## Task statement
Scan the entries for lines with the word "finance" and copy those lines.

(Items from a dataset)
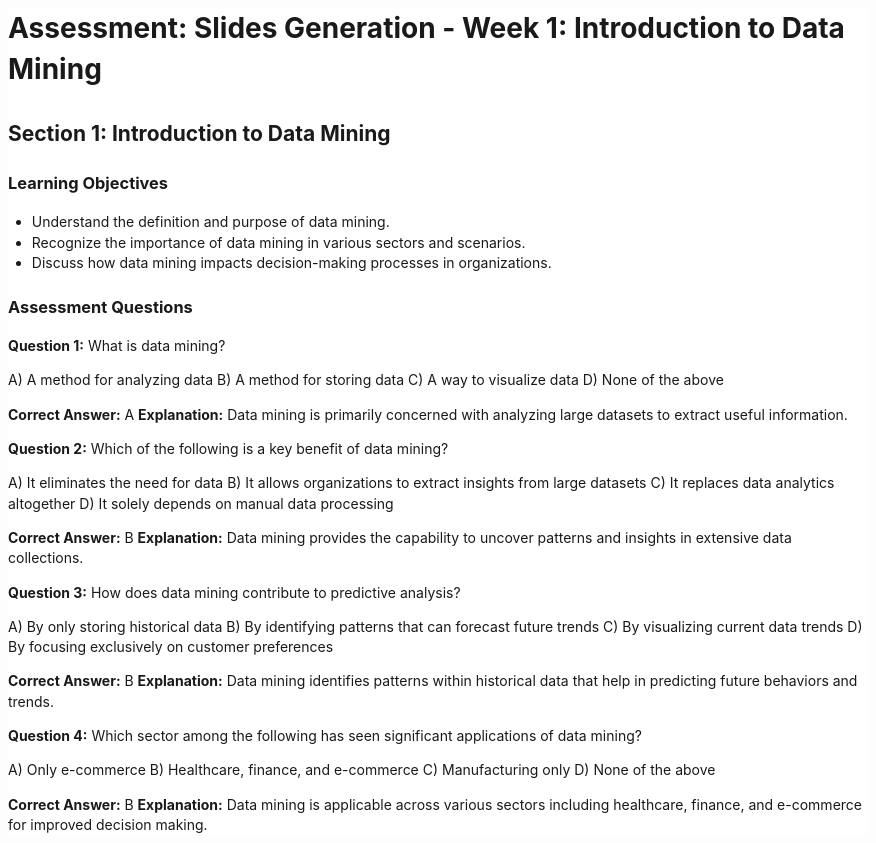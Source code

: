 # Assessment: Slides Generation - Week 1: Introduction to Data Mining

## Section 1: Introduction to Data Mining

### Learning Objectives
- Understand the definition and purpose of data mining.
- Recognize the importance of data mining in various sectors and scenarios.
- Discuss how data mining impacts decision-making processes in organizations.

### Assessment Questions

**Question 1:** What is data mining?

  A) A method for analyzing data
  B) A method for storing data
  C) A way to visualize data
  D) None of the above

**Correct Answer:** A
**Explanation:** Data mining is primarily concerned with analyzing large datasets to extract useful information.

**Question 2:** Which of the following is a key benefit of data mining?

  A) It eliminates the need for data
  B) It allows organizations to extract insights from large datasets
  C) It replaces data analytics altogether
  D) It solely depends on manual data processing

**Correct Answer:** B
**Explanation:** Data mining provides the capability to uncover patterns and insights in extensive data collections.

**Question 3:** How does data mining contribute to predictive analysis?

  A) By only storing historical data
  B) By identifying patterns that can forecast future trends
  C) By visualizing current data trends
  D) By focusing exclusively on customer preferences

**Correct Answer:** B
**Explanation:** Data mining identifies patterns within historical data that help in predicting future behaviors and trends.

**Question 4:** Which sector among the following has seen significant applications of data mining?

  A) Only e-commerce
  B) Healthcare, finance, and e-commerce
  C) Manufacturing only
  D) None of the above

**Correct Answer:** B
**Explanation:** Data mining is applicable across various sectors including healthcare, finance, and e-commerce for improved decision making.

## Result of this exercise
  B) Healthcare, finance, and e-commerce
**Explanation:** Data mining is applicable across various sectors including healthcare, finance, and e-commerce for improved decision making.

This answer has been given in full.